Kolbu KK
- Founded: 14 December 1906
- Ground: Kolbu idrettsplass, or Kolbukameratene idrettspark, Kolbu
- League: Fourth Division
- 2024: 3rd

= Kolbu KK =

Norwegian football club

Kolbu KK is a Norwegian multi-sports club from Kolbu in Østre Toten Municipality. The club has sections for association football, team handball and Nordic skiing.

The club was founded in 2020 as a merger of three local clubs. Kolbu IL was founded as a skiing club on 14 December 1906, which Kolbu KK also counts as its foundation date. IL Kolbukameratene (KK) was founded to serve the upper part of Kolbu on 1 December 1935. The two clubs eventually found cooperation to be necessary. Kolbu/KK Fotball was founded as a separate club for football in 1992. In 2020, these three clubs were formally merged.

The club is best known for its ski jumpers. Their first world champion was Kenneth Gangnes, who won a gold medal in the team competition at the 2016 Ski Flying World Championships. Maren Lundby then became Olympic champion in 2018, and is considered one of Norway's greatest female ski jumpers of all time. Fredrik Bjerkeengen also raced in the World Cup on six occasions, collecting World Cup points in two of them, with his best placement being 24th from Harrachov in February 2013. Bjerkeengen was also on the podium nine times in the Continental Cup.
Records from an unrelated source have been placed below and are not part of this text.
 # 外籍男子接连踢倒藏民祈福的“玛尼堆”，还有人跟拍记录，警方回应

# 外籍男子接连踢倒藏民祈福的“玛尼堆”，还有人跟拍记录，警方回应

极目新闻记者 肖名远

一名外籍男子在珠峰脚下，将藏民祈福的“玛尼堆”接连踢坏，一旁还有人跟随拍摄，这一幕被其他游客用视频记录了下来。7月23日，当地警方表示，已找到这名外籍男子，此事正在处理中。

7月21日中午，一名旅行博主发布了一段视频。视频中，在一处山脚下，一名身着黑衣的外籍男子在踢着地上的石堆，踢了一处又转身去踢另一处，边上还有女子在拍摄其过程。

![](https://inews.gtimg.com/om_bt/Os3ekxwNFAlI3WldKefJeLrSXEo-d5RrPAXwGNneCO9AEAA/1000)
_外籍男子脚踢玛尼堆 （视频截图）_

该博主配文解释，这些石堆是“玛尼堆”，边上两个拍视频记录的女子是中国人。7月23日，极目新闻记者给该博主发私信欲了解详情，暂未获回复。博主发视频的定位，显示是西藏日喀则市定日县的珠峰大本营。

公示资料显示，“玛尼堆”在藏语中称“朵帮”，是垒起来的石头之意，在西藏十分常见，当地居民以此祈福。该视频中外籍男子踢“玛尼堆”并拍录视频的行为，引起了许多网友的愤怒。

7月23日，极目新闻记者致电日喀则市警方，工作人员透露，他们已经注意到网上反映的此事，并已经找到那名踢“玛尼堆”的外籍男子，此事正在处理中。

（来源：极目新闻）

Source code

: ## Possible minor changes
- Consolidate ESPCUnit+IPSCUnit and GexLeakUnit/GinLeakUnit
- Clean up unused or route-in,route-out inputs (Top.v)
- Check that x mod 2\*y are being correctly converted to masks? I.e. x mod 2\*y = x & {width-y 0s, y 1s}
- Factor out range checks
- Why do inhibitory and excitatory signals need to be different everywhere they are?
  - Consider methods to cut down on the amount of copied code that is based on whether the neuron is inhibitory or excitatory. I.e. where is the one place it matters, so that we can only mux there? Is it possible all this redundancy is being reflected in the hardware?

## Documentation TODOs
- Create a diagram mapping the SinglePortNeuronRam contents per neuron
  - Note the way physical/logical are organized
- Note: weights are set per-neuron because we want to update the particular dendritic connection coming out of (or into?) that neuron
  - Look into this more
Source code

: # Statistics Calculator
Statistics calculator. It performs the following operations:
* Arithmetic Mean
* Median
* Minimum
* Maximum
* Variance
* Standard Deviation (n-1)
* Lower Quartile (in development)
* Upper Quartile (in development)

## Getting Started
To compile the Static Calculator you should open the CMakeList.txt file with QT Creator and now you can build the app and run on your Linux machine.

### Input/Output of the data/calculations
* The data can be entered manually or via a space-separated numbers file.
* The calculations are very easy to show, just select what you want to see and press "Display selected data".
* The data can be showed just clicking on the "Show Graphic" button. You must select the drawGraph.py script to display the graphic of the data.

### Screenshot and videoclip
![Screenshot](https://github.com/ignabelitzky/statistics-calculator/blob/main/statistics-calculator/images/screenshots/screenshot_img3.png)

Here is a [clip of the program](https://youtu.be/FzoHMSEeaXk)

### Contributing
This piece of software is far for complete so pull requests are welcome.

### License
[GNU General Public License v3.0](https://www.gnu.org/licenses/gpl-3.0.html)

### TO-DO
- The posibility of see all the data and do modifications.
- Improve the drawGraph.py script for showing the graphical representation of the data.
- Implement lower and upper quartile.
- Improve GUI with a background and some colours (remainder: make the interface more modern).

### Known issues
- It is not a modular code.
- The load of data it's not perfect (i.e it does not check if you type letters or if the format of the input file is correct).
The men's football team currently plays in the Fourth Division, the fifth tier of football in Norway. The team was a mainstay in the Third Division from 1995 to 1998 and 2001 to 2011, followed by a singular season in 2015. The team also reached the first cup round in 2003, losing 1–5 to Lyn; and 2022, losing 1–5 to Vålerenga.

The women's football team currently plays in the Fifth Division.